| What to produce |
Copy, from the entries below, each line in which the string "gratis" appears.

Records from a data collection
****

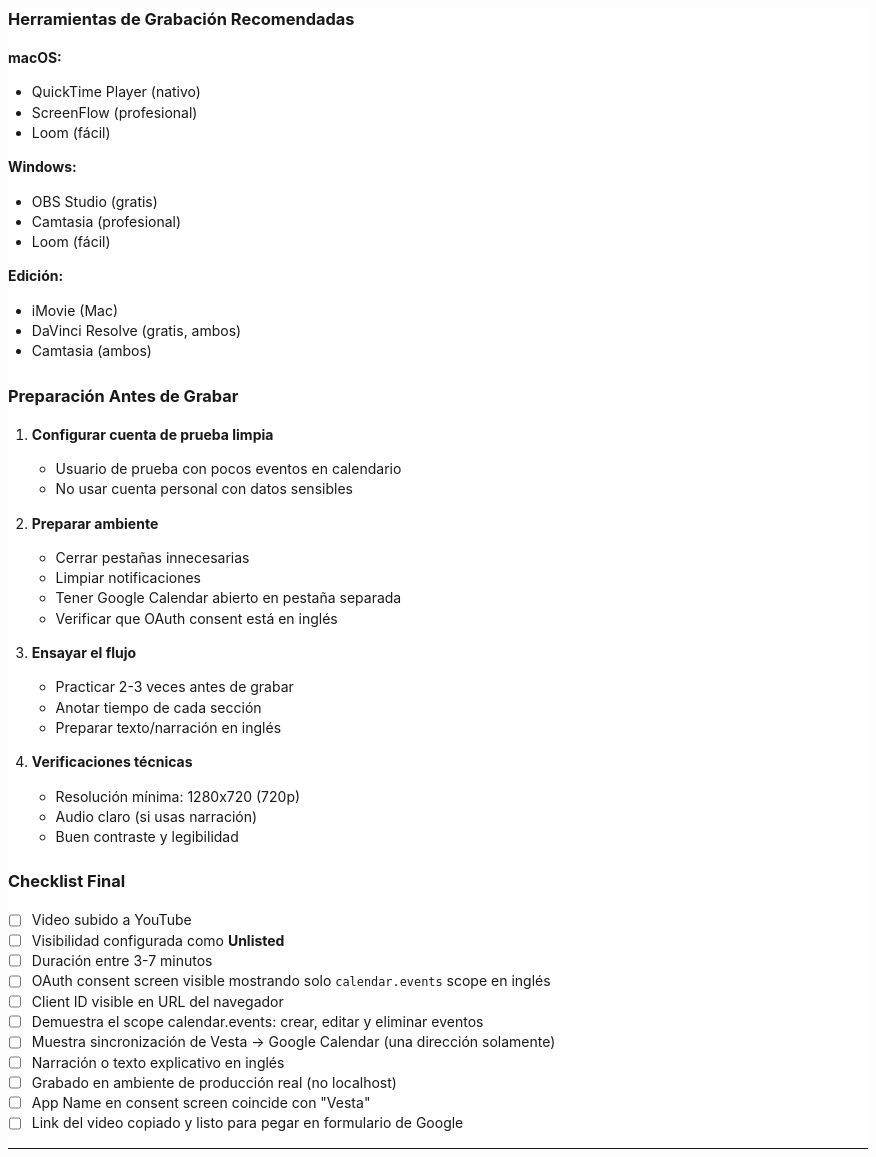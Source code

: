 ### Herramientas de Grabación Recomendadas

**macOS:**
- QuickTime Player (nativo)
- ScreenFlow (profesional)
- Loom (fácil)

**Windows:**
- OBS Studio (gratis)
- Camtasia (profesional)
- Loom (fácil)

**Edición:**
- iMovie (Mac)
- DaVinci Resolve (gratis, ambos)
- Camtasia (ambos)

### Preparación Antes de Grabar

1. **Configurar cuenta de prueba limpia**
   - Usuario de prueba con pocos eventos en calendario
   - No usar cuenta personal con datos sensibles

2. **Preparar ambiente**
   - Cerrar pestañas innecesarias
   - Limpiar notificaciones
   - Tener Google Calendar abierto en pestaña separada
   - Verificar que OAuth consent está en inglés

3. **Ensayar el flujo**
   - Practicar 2-3 veces antes de grabar
   - Anotar tiempo de cada sección
   - Preparar texto/narración en inglés

4. **Verificaciones técnicas**
   - Resolución mínima: 1280x720 (720p)
   - Audio claro (si usas narración)
   - Buen contraste y legibilidad

### Checklist Final

- [ ] Video subido a YouTube
- [ ] Visibilidad configurada como **Unlisted**
- [ ] Duración entre 3-7 minutos
- [ ] OAuth consent screen visible mostrando solo `calendar.events` scope en inglés
- [ ] Client ID visible en URL del navegador
- [ ] Demuestra el scope calendar.events: crear, editar y eliminar eventos
- [ ] Muestra sincronización de Vesta → Google Calendar (una dirección solamente)
- [ ] Narración o texto explicativo en inglés
- [ ] Grabado en ambiente de producción real (no localhost)
- [ ] App Name en consent screen coincide con "Vesta"
- [ ] Link del video copiado y listo para pegar en formulario de Google

---

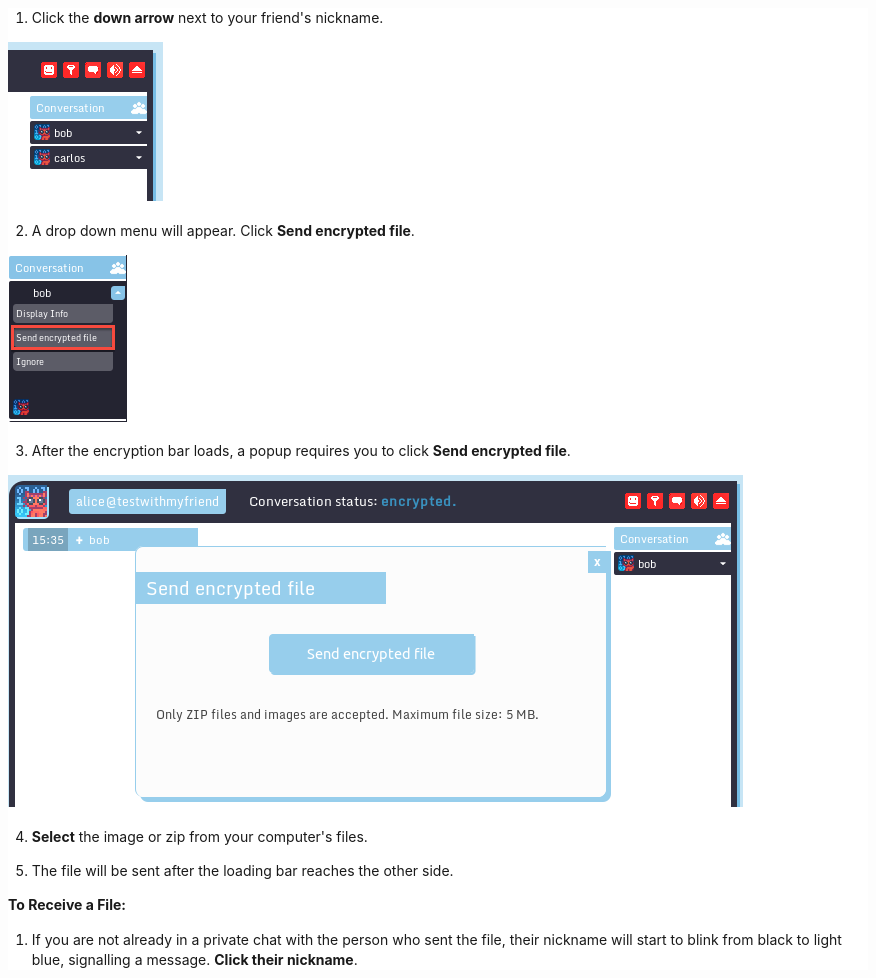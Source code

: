    1. Click the **down arrow** next to your friend's nickname.
   
   ![](images/cryptocatChatFriendList.png) 

   2. A drop down menu will appear. Click **Send encrypted file**.
   
   ![](images/cryptocatChatDropDownSend.png)

   3. After the encryption bar loads, a popup requires you to click **Send encrypted file**.
   
   ![](images/cryptocatChatSendFile.png)

   4. **Select** the image or zip from your computer's files.

   5. The file will be sent after the loading bar reaches the other side.

**To Receive a File:**
   
   1. If you are not already in a private chat with the person who sent the file, their nickname will start to blink from black to light blue, signalling a message. **Click their nickname**.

****

| Answer space |
- OBS Studio (gratis)
- DaVinci Resolve (gratis, ambos)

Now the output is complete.